Every orthodox salad eater has to be devastated by the restraining order that has been placed on the purchase of bags of whole heads and hearts, and salads and salad mixes containing romaine. Unless the lettuce comes with a birth certificate verifying that it was not from Yuma, we have been warned not to buy it. If you have romaine at home, and cannot account for its origins, throw it out. To quote one who obviously doesn’t eat a whole lot of salad, “SAD!”
This is not the first time we’ve been cautioned about lettuce. There was a recall last year, and the year before. Remember the lettuce boycott of 1970? Subtracting the leafy greens from my shopping list added five pounds to my scale.
For the ladies who lunch, lettuce warnings are particularly devastating. All the sacrificed meals in the name of health and weight-control, abstaining from real food in favor of “I’ll just have a salad,” makes yet another restriction a particularly cruel blow.
For now, other types of lettuces maintain the good eating seal of approval, and might be a fine substitute for most salad preparations. And there are plenty of other ingredients one can add to make a salad palatable.
But for Caesar salad, my particular favorite, romaine lettuce is obligatory.
Yes, I’ve tried the trendy kale Caesar, but using kale for a Caesar salad is about as authentic as an omelet made with egg whites. To quote Nora Ephron, “You don’t make an omelet by taking out the yolks.” And by the same reasoning, you don’t make a Caesar by taking out the romaine. Just ask Martha Stewart, who, by the way, offers a very good recipe for Caesar salad, in case you’re interested.
While the Caesar may not be high on the list of low calorie possibilities, it is nevertheless one of my guilty pleasures. The ingredients are so simple, really. The lettuce, and make mine crispy romaine, is the only vegetable. Add some croutons (what a great way to recycle stale bread), and sprinkle with some parmesan cheese. I admit if you’re a purist, the dressing might take a bit of time, but even using short cuts, you can still have a pleasing result.
As for the anchovies, I get it if you find the little hairy creatures an appetite suppressant. But to me, a Caesar isn’t a Caesar without them.

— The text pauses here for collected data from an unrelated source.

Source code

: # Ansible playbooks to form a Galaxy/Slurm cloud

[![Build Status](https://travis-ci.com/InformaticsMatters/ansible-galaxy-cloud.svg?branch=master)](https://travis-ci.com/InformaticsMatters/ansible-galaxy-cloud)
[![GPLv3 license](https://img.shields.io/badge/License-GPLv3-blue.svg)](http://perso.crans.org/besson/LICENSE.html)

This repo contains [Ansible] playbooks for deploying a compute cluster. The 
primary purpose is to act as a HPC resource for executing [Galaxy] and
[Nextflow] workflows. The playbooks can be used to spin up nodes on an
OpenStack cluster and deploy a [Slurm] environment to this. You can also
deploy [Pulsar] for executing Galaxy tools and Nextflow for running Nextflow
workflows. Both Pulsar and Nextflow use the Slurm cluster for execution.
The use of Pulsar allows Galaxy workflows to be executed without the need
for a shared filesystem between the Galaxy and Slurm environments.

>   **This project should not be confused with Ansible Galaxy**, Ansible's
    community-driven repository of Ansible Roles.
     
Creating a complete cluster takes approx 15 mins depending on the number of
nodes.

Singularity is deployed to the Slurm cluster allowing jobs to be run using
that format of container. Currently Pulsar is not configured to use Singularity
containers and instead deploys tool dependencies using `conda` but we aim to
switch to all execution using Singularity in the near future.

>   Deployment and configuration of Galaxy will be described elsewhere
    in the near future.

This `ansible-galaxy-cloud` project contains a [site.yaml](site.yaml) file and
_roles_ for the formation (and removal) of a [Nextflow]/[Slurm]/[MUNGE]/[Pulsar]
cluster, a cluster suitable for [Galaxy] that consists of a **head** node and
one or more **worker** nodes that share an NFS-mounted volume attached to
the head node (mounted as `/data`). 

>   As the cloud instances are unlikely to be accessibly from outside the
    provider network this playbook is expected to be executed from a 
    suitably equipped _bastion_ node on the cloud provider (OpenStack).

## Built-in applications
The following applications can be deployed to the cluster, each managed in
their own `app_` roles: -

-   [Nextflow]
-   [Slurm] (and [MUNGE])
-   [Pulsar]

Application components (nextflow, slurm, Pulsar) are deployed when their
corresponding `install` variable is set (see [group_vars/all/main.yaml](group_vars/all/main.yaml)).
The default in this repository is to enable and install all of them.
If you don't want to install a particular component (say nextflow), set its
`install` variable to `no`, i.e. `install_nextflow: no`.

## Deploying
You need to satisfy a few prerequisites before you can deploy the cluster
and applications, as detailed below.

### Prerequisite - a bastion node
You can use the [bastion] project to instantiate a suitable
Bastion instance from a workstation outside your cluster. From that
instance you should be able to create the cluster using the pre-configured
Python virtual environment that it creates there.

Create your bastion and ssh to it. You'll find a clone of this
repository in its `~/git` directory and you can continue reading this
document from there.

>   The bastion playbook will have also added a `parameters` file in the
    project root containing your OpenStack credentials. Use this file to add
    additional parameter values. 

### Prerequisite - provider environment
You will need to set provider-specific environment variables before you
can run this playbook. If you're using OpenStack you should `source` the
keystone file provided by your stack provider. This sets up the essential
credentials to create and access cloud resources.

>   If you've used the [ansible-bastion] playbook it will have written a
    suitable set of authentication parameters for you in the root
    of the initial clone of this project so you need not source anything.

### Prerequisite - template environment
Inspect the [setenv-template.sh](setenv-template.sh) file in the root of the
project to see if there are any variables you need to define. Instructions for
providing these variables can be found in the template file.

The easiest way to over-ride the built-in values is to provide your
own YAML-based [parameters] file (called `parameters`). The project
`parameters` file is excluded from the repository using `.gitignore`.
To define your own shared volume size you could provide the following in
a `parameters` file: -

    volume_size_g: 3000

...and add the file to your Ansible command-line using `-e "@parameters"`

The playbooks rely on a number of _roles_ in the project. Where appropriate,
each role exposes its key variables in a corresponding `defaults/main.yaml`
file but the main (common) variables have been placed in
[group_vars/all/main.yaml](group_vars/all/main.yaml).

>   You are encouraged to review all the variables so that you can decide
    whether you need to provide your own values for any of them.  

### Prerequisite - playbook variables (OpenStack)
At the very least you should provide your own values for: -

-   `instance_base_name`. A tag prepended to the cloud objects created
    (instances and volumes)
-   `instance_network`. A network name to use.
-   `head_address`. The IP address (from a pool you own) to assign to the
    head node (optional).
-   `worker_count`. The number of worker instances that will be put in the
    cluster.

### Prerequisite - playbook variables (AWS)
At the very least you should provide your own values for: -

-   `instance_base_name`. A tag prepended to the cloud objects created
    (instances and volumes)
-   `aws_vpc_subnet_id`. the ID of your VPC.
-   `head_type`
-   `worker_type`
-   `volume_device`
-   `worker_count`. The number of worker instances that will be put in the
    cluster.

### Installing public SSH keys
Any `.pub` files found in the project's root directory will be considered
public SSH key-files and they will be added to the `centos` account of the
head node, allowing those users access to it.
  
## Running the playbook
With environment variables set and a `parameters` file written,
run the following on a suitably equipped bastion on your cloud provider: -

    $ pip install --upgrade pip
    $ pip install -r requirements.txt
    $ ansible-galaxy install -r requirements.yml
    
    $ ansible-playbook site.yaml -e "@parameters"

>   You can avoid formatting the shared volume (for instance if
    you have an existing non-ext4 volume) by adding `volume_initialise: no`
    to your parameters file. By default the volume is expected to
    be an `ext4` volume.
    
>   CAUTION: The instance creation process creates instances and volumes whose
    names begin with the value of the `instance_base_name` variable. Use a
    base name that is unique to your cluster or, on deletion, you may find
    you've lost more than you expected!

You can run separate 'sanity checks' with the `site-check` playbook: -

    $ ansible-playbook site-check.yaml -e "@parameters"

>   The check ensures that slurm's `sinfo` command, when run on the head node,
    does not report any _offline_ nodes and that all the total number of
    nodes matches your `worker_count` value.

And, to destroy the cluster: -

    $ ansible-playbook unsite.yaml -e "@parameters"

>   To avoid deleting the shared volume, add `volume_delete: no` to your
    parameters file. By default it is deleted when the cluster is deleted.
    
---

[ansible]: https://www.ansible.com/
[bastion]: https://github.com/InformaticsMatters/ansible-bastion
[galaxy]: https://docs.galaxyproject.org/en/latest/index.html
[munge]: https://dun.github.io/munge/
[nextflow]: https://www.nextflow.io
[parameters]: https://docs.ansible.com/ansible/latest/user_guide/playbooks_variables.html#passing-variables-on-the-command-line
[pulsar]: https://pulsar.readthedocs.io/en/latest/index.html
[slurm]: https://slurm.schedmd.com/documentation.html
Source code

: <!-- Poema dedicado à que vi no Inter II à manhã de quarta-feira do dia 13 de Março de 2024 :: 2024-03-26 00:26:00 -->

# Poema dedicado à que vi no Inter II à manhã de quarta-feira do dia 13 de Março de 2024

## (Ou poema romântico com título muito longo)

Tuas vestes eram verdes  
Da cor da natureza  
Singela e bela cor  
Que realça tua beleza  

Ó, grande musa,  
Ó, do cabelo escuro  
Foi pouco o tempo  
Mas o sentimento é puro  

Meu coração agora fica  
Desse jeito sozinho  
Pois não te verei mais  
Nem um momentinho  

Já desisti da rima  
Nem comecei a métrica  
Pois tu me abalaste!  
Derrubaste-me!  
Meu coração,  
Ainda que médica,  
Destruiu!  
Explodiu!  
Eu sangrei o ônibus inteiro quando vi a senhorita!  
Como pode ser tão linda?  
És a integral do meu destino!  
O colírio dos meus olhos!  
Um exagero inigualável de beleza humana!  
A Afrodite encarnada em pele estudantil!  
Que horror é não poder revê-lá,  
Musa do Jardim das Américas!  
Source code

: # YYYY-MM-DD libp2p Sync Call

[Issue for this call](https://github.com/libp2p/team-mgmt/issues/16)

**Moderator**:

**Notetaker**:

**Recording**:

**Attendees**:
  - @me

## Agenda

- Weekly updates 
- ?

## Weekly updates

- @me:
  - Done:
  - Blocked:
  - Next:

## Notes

While these days it’s rare that a restaurant engages in the theatrics of preparing a Caesar salad table-side, it remains, for the most part, my default appetizer. If my entrée comes with a choice of soup or house salad, and the Caesar demands an up-charge, it’s okay if you don’t want to split the bill down the middle. I’m going to order it anyway.
All of which brings us to the reality of today. Am I really supposed to ask the waiter if their lettuce has been cleared by Ancestry.com? I don’t think so. I suppose the prudent thing to do is simply order something else. And at home, I did sadly dump a brand-new unopened bag of hearts of romaine into the garbage.
So until we get the all-clear from the CDC, Caesar salads are off the table. Literally. But I shall weather the storm. To borrow again from Shakespeare, while my youthful salad days may be over, I’m confident that many more Caesar salad days lie ahead.
P.S. Here’s some Caesar salad lore. The name actually has nothing to do with Julius. The salad was created by an Italian chef named Caesar Cardini, and first served table-side at a restaurant he owned in Tijuana, Mexico, in the 1920s. Living in San Diego at the time, Cardini opened a restaurant in Tijuana to sidestep Prohibition.